En México, las salas de cine se encuentran abiertas de nuevo, pero la contingencia sanitaria por COVID-19 continúa. Si deciden ver Bardo, falsa crónica de unas cuantas verdades o cualquier película en cines, asegúrense de seguir las recomendaciones de higiene y seguridad pertinentes.
(Alejandro G. Iñárritu, 2022)
Creo que la mayoría de quienes crecemos en México, o en cualquier país con una historia nacional más o menos estable y coherente, venimos a aceptar a nuestro país como una inmovilidad; una unidad completa que, si bien no siempre estuvo ahí (es difícil negar la importancia de los mitos fundacionales), su inexistencia no podemos concebir. Sentimos que algo nos une al resto de las personas que habitan estas fronteras arbitrarias, definidas por distintos motivos políticos hace ya más de cien años. Que eventos tan distantes como la conquista española y la “venta” del territorio norte a Estados Unidos, de alguna manera definen nuestra identidad colectiva. Que una metrópolis como la Ciudad de México nos representa a todos, aun cuando el norte sea más cercano a Estados Unidos y el sur más cercano a Centroamérica.

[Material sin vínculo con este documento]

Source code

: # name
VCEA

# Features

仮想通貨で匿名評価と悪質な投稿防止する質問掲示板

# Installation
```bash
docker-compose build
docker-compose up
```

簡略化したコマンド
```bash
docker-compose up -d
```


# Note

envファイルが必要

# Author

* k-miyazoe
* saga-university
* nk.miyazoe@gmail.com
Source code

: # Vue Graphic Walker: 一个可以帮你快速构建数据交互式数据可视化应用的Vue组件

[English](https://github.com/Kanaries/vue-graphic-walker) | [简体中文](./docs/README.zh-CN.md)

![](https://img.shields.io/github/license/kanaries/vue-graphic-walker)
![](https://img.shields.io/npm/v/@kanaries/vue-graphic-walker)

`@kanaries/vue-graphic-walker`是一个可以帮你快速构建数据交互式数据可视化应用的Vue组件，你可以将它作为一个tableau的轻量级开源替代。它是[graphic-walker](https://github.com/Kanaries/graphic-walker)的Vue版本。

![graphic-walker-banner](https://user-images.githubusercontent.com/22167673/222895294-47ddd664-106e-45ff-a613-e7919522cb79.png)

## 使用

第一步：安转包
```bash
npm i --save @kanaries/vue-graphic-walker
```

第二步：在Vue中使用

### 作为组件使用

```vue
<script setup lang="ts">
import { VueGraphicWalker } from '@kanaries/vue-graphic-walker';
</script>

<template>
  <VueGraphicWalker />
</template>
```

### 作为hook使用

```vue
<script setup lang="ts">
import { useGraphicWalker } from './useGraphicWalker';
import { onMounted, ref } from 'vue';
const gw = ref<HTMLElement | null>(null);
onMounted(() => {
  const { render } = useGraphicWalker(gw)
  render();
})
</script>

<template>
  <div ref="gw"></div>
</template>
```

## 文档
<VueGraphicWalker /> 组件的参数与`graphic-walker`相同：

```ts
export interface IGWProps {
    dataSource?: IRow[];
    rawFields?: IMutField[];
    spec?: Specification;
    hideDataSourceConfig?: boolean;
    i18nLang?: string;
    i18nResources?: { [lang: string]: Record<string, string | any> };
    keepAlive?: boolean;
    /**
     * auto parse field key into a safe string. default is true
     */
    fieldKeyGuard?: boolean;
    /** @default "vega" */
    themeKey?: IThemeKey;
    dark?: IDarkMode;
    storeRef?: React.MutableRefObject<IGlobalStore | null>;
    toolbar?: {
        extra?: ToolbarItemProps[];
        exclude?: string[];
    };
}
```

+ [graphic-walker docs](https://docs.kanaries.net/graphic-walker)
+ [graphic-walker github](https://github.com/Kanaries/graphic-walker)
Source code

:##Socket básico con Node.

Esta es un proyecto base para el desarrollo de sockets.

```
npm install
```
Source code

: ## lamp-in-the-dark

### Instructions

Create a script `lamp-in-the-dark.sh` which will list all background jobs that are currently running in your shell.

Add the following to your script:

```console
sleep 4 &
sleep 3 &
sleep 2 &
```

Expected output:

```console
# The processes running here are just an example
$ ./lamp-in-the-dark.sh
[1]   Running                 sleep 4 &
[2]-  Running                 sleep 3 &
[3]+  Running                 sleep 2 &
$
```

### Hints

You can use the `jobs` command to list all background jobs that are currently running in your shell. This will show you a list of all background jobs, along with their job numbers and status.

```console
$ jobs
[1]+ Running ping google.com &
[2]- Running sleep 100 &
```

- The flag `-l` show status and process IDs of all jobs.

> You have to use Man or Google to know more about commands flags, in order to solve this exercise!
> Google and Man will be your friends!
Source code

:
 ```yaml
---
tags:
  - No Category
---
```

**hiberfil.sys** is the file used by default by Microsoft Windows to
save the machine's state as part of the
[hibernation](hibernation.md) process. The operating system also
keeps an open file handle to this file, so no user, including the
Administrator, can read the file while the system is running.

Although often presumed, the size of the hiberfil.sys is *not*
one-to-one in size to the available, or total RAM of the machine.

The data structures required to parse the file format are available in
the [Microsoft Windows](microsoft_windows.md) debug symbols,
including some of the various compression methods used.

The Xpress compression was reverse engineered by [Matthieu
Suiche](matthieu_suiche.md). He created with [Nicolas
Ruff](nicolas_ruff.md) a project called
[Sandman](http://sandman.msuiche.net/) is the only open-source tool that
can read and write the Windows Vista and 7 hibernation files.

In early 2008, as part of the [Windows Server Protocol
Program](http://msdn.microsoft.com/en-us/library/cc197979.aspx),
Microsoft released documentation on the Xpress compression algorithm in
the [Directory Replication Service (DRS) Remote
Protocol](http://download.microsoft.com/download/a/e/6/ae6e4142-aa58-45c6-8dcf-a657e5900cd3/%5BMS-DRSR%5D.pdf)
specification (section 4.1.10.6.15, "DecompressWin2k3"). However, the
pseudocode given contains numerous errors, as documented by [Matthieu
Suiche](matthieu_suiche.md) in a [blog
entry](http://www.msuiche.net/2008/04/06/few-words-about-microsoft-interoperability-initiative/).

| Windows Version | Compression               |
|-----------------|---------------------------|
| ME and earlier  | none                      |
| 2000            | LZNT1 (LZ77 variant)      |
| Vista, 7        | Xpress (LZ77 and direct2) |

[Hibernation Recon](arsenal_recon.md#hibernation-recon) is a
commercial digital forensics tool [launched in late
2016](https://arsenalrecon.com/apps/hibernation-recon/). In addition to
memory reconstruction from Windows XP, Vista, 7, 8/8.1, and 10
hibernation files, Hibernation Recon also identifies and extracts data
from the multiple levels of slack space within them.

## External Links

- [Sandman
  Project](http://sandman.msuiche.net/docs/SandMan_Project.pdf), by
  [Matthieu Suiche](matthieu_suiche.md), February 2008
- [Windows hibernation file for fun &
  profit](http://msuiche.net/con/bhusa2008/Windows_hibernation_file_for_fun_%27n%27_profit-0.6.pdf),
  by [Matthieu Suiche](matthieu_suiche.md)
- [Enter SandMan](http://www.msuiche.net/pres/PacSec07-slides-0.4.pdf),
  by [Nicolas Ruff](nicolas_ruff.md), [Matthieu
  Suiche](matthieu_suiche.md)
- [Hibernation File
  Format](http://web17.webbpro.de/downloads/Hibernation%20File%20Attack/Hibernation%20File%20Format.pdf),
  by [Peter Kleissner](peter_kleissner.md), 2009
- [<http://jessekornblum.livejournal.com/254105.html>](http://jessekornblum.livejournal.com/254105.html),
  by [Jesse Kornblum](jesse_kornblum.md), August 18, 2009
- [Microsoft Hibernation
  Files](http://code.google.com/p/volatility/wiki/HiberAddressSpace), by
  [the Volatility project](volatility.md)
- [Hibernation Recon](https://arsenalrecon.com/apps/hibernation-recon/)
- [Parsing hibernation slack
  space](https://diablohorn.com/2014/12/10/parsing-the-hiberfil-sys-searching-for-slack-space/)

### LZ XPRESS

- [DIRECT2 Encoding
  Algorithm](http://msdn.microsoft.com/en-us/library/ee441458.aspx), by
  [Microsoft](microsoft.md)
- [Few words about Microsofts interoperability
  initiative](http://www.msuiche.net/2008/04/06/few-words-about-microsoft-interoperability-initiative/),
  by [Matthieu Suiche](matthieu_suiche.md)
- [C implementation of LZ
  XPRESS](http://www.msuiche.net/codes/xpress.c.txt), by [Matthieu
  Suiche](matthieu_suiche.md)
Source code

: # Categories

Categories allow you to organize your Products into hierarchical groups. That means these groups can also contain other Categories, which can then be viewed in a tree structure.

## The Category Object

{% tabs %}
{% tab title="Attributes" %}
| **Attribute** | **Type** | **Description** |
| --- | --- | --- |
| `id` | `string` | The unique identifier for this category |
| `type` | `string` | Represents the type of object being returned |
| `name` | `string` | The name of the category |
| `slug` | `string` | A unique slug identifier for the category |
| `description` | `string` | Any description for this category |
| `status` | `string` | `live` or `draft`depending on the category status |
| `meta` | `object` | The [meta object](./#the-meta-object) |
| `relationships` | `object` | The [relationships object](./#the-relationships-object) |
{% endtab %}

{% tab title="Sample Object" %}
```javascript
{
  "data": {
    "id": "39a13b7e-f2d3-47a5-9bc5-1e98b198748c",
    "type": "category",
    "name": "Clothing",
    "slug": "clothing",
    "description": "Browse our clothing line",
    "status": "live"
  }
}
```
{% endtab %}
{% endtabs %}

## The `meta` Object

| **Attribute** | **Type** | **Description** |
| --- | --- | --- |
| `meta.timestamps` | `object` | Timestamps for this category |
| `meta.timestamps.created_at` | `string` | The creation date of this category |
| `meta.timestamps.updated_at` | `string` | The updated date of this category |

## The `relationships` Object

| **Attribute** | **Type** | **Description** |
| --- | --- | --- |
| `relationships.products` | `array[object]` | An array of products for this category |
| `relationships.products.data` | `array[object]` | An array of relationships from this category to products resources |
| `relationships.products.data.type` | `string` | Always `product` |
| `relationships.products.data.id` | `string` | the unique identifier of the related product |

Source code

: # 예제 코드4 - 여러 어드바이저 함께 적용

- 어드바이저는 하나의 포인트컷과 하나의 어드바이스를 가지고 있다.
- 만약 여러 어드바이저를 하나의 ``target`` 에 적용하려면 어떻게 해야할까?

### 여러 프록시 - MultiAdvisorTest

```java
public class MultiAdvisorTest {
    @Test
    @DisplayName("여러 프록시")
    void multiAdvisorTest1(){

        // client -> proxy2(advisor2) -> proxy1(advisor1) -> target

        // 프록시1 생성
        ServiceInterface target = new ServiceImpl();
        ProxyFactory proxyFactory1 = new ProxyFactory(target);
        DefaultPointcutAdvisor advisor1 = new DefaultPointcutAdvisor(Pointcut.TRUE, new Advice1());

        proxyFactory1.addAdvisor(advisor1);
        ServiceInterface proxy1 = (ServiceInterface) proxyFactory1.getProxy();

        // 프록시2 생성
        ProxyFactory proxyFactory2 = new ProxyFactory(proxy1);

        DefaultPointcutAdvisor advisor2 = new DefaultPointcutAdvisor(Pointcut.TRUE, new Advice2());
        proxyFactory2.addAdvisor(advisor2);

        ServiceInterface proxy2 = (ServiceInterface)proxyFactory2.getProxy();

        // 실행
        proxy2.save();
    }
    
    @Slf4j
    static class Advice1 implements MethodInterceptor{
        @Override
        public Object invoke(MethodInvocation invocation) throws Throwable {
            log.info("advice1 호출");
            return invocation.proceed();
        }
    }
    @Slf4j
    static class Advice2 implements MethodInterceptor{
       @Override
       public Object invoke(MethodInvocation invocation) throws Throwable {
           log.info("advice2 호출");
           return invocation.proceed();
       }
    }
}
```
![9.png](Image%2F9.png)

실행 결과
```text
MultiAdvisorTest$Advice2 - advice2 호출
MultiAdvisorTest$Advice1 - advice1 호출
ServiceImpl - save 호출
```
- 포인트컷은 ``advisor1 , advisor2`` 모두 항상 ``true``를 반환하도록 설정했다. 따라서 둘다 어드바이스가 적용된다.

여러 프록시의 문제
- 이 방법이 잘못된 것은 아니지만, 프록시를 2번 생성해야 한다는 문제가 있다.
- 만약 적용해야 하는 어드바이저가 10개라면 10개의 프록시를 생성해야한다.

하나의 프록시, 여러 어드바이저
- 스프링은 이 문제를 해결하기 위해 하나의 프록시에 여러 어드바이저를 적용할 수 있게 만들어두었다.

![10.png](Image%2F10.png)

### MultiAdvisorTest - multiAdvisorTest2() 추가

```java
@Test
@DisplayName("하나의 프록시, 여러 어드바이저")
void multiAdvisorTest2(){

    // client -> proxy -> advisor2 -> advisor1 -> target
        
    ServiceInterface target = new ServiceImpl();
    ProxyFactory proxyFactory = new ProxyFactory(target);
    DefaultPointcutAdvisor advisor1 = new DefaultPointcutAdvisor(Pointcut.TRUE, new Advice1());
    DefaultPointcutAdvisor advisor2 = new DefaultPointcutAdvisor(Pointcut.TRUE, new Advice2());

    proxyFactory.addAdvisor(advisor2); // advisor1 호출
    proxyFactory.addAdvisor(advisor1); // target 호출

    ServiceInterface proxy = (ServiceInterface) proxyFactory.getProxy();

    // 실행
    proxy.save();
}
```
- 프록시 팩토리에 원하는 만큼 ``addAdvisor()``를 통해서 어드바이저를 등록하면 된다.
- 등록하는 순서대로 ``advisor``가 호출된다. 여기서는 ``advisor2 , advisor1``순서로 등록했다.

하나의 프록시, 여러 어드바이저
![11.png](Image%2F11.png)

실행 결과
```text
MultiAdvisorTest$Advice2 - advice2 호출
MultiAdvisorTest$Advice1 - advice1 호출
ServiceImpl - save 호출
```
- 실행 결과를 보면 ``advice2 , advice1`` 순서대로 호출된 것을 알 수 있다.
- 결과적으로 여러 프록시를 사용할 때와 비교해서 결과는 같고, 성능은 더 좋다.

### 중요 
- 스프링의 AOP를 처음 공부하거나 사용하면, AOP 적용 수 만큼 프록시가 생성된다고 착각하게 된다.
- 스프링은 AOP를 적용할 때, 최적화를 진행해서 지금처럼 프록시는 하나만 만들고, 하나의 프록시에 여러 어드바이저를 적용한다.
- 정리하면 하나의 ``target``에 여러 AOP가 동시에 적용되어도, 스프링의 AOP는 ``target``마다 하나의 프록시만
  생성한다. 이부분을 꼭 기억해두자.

El mito de México puede hacernos ignorar las contradicciones y divisiones que persisten hoy en día. “México no es racista, es clasista” podemos decir con vano orgullo cuando nos comparamos con nuestros vecinos del norte, ignorando que la discriminación y la pobreza afectan desproporcionadamente a la gente de rasgos indígenas, cuyas propias culturas han tratado ser borradas por medio ideología y la violencia, y que esa idea de unión nacional está finalmente al servicio de la concentración del poder. Podemos llegar a una edad en la que cuestionamos todo esto, pero tantos de sus símbolos (el himno nacional y la bandera, pero también la comida, la música, el cine, etc.) nos seguirán despertando emociones.
Bardo, falsa crónica de unas cuantas verdades es una película cuyo estatus de mexicana se puede debatir. Es una anomalía dentro de la industria del cine nacional en que, como Roma de Alfonso Cuarón, fue posible solo por la inversión multimillonaria del gigante estadounidense del streaming Netflix. Es también la obra de un director que, si bien es mexicano, llevaba tiempo haciendo películas exclusivamente en Hollywood. Ambas películas costaron una cantidad mínima para el cine comercial estadounidense, pero son superproducciones para los nuestros estándares.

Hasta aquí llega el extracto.